● WHAT YOU SHOULD DO: Reproduce, without any change, the span of lines from the opening of the records below to the line containing "1. VALUE AS ELEMENT", inclusive.

● DATA SHOWN:
>>>>>

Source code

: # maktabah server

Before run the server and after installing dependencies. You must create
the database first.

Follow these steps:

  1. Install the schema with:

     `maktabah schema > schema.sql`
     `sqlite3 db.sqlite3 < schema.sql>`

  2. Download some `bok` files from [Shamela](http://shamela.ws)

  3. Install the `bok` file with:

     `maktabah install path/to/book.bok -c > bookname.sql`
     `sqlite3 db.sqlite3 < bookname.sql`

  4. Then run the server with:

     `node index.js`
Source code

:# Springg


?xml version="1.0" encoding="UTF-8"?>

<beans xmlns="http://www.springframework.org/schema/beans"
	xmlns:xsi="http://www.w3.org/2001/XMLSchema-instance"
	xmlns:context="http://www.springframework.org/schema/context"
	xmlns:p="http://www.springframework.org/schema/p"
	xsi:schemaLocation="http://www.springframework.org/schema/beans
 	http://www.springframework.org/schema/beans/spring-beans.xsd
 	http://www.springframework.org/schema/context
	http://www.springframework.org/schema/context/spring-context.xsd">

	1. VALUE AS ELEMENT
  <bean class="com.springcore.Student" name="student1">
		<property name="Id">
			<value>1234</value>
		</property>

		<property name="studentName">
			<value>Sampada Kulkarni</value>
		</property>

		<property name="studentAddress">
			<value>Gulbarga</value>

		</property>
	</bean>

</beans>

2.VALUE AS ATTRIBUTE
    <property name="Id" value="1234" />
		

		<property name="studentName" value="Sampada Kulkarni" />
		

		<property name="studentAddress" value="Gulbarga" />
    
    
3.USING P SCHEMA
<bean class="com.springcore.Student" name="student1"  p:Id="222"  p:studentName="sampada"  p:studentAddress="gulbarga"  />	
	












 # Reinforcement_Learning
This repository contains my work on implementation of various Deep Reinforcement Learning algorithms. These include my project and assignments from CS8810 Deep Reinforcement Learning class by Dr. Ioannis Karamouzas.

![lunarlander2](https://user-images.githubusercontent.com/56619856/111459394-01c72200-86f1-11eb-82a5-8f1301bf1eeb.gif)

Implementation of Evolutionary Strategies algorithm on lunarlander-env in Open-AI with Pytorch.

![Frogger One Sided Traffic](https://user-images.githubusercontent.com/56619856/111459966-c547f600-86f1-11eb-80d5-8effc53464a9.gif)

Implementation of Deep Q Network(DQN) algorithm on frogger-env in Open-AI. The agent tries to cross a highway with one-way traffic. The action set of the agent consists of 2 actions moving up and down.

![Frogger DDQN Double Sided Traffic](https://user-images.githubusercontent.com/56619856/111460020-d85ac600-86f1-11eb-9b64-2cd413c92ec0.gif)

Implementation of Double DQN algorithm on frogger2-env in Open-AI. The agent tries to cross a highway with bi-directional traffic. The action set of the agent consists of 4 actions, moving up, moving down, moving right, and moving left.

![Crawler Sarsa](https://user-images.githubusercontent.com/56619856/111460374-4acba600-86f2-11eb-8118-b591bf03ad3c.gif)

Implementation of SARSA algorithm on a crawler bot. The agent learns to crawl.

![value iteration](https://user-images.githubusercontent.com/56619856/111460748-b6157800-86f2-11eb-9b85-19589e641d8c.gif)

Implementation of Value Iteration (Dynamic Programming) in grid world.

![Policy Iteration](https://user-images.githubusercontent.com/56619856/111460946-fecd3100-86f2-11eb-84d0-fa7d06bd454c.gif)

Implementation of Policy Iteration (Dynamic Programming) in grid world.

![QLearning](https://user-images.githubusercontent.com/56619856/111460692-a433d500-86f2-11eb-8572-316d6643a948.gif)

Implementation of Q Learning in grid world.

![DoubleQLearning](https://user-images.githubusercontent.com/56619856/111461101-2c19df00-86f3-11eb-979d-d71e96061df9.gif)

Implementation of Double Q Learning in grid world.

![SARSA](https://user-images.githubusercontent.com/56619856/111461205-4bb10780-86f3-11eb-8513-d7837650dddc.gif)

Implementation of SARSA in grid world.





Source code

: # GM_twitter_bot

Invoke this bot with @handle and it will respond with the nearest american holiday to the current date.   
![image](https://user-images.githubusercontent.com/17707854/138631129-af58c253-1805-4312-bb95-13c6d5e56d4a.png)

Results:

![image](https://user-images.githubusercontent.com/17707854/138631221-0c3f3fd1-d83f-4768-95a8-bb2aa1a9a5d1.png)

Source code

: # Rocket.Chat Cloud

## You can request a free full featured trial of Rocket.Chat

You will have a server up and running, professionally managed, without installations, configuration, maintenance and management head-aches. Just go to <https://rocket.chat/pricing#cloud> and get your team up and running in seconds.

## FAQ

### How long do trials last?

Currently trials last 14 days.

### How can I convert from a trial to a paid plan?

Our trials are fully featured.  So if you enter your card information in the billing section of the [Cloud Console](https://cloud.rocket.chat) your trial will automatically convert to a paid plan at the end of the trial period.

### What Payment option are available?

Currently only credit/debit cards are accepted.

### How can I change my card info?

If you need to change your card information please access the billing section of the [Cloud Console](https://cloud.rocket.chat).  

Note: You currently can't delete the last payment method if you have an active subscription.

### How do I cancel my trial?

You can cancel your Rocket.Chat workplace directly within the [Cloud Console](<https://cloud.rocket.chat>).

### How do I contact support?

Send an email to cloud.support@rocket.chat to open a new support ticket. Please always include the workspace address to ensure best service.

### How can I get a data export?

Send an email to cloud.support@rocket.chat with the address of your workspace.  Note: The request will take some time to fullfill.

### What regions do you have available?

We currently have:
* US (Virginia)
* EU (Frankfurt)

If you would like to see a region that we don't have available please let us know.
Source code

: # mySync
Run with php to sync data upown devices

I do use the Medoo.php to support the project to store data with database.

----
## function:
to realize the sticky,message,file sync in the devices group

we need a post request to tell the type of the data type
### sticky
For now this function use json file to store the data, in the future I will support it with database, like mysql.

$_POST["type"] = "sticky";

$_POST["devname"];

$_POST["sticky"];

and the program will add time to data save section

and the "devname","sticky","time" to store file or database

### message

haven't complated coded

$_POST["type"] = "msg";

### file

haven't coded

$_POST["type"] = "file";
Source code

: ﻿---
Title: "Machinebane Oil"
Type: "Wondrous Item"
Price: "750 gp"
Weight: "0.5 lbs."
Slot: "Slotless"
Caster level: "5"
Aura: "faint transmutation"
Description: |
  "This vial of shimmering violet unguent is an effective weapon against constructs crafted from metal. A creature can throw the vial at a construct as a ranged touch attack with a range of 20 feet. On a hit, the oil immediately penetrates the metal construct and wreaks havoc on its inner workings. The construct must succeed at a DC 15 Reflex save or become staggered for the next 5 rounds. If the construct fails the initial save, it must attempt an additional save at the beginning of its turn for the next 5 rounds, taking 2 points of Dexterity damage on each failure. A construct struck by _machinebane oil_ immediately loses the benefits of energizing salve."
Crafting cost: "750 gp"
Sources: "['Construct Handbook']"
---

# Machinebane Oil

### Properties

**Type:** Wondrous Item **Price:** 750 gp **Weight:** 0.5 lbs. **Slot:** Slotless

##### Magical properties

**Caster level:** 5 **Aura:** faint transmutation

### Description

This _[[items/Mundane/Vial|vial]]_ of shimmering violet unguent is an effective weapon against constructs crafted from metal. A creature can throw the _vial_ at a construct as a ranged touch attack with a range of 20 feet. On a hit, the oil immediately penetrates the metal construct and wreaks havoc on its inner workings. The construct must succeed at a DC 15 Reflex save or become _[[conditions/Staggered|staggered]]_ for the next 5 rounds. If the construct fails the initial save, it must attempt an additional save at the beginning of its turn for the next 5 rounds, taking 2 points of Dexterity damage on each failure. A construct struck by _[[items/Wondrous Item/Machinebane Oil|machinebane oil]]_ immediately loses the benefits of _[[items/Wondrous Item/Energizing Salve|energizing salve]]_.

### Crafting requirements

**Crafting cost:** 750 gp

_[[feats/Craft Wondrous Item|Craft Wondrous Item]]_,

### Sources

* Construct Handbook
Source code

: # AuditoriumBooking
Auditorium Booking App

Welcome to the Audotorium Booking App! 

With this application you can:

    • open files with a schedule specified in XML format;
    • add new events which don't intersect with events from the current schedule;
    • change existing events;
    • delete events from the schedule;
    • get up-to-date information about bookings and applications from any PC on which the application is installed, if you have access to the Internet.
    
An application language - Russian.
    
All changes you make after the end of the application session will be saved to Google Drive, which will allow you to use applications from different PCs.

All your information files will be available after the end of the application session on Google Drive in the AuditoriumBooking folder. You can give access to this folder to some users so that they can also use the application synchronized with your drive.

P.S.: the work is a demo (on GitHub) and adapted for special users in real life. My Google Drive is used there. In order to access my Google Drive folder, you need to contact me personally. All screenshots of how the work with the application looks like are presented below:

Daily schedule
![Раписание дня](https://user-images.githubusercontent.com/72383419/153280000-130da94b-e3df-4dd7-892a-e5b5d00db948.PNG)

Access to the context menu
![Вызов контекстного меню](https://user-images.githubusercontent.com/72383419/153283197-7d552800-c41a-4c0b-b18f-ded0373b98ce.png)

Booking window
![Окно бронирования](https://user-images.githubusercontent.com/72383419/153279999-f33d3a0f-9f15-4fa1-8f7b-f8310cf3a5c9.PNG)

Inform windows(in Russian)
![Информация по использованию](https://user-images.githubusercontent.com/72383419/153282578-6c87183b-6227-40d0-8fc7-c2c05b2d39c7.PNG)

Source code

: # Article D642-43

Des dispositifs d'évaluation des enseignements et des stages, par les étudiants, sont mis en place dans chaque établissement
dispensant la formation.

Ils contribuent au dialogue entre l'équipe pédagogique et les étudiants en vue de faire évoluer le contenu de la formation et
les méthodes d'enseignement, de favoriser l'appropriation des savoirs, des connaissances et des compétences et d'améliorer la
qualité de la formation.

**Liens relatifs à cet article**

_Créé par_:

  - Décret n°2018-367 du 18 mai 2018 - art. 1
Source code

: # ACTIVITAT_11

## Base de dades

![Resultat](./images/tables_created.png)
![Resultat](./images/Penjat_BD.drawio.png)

<<<<<

● WORKED SOLUTION:
Source code

: # maktabah server

Before run the server and after installing dependencies. You must create
the database first.

Follow these steps:

  1. Install the schema with:

     `maktabah schema > schema.sql`
     `sqlite3 db.sqlite3 < schema.sql>`

  2. Download some `bok` files from [Shamela](http://shamela.ws)

  3. Install the `bok` file with:

     `maktabah install path/to/book.bok -c > bookname.sql`
     `sqlite3 db.sqlite3 < bookname.sql`

  4. Then run the server with:

     `node index.js`
Source code

:# Springg


?xml version="1.0" encoding="UTF-8"?>

<beans xmlns="http://www.springframework.org/schema/beans"
	xmlns:xsi="http://www.w3.org/2001/XMLSchema-instance"
	xmlns:context="http://www.springframework.org/schema/context"
	xmlns:p="http://www.springframework.org/schema/p"
	xsi:schemaLocation="http://www.springframework.org/schema/beans
 	http://www.springframework.org/schema/beans/spring-beans.xsd
 	http://www.springframework.org/schema/context
	http://www.springframework.org/schema/context/spring-context.xsd">

	1. VALUE AS ELEMENT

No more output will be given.